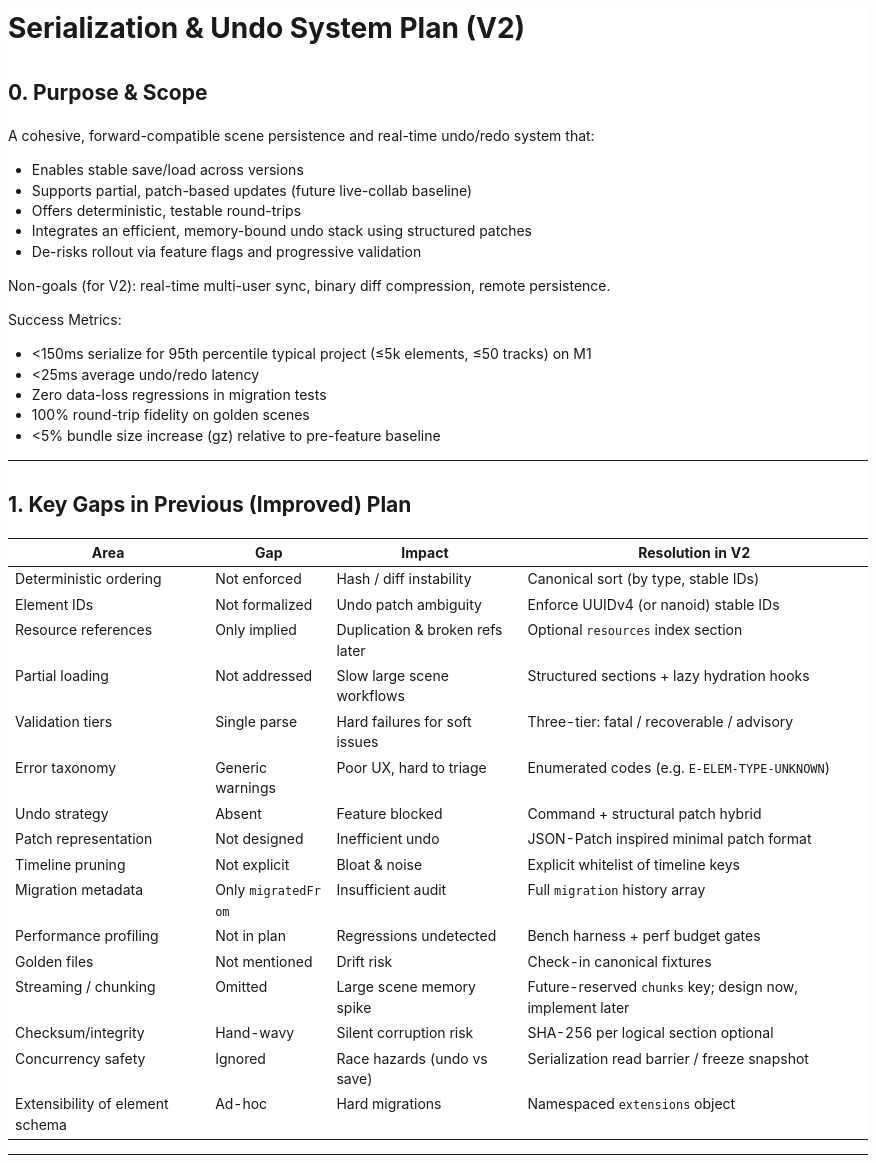 # Serialization & Undo System Plan (V2)

## 0. Purpose & Scope

A cohesive, forward-compatible scene persistence and real-time undo/redo system that:

-   Enables stable save/load across versions
-   Supports partial, patch-based updates (future live-collab baseline)
-   Offers deterministic, testable round-trips
-   Integrates an efficient, memory-bound undo stack using structured patches
-   De-risks rollout via feature flags and progressive validation

Non-goals (for V2): real-time multi-user sync, binary diff compression, remote persistence.

Success Metrics:

-   <150ms serialize for 95th percentile typical project (≤5k elements, ≤50 tracks) on M1
-   <25ms average undo/redo latency
-   Zero data-loss regressions in migration tests
-   100% round-trip fidelity on golden scenes
-   <5% bundle size increase (gz) relative to pre-feature baseline

---

## 1. Key Gaps in Previous (Improved) Plan

| Area                            | Gap                 | Impact                          | Resolution in V2                                          |
| ------------------------------- | ------------------- | ------------------------------- | --------------------------------------------------------- |
| Deterministic ordering          | Not enforced        | Hash / diff instability         | Canonical sort (by type, stable IDs)                      |
| Element IDs                     | Not formalized      | Undo patch ambiguity            | Enforce UUIDv4 (or nanoid) stable IDs                     |
| Resource references             | Only implied        | Duplication & broken refs later | Optional `resources` index section                        |
| Partial loading                 | Not addressed       | Slow large scene workflows      | Structured sections + lazy hydration hooks                |
| Validation tiers                | Single parse        | Hard failures for soft issues   | Three-tier: fatal / recoverable / advisory                |
| Error taxonomy                  | Generic warnings    | Poor UX, hard to triage         | Enumerated codes (e.g. `E-ELEM-TYPE-UNKNOWN`)             |
| Undo strategy                   | Absent              | Feature blocked                 | Command + structural patch hybrid                         |
| Patch representation            | Not designed        | Inefficient undo                | JSON-Patch inspired minimal patch format                  |
| Timeline pruning                | Not explicit        | Bloat & noise                   | Explicit whitelist of timeline keys                       |
| Migration metadata              | Only `migratedFrom` | Insufficient audit              | Full `migration` history array                            |
| Performance profiling           | Not in plan         | Regressions undetected          | Bench harness + perf budget gates                         |
| Golden files                    | Not mentioned       | Drift risk                      | Check-in canonical fixtures                               |
| Streaming / chunking            | Omitted             | Large scene memory spike        | Future-reserved `chunks` key; design now, implement later |
| Checksum/integrity              | Hand-wavy           | Silent corruption risk          | SHA-256 per logical section optional                      |
| Concurrency safety              | Ignored             | Race hazards (undo vs save)     | Serialization read barrier / freeze snapshot              |
| Extensibility of element schema | Ad-hoc              | Hard migrations                 | Namespaced `extensions` object                            |

---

——————

- Task to carry out
In the data above, find the line with "Resolution in V2" and the line with "Duplication & broken". Retype both, plus every line between them, exactly.

- Result
| Area                            | Gap                 | Impact                          | Resolution in V2                                          |
| ------------------------------- | ------------------- | ------------------------------- | --------------------------------------------------------- |
| Deterministic ordering          | Not enforced        | Hash / diff instability         | Canonical sort (by type, stable IDs)                      |
| Element IDs                     | Not formalized      | Undo patch ambiguity            | Enforce UUIDv4 (or nanoid) stable IDs                     |
| Resource references             | Only implied        | Duplication & broken refs later | Optional `resources` index section                        |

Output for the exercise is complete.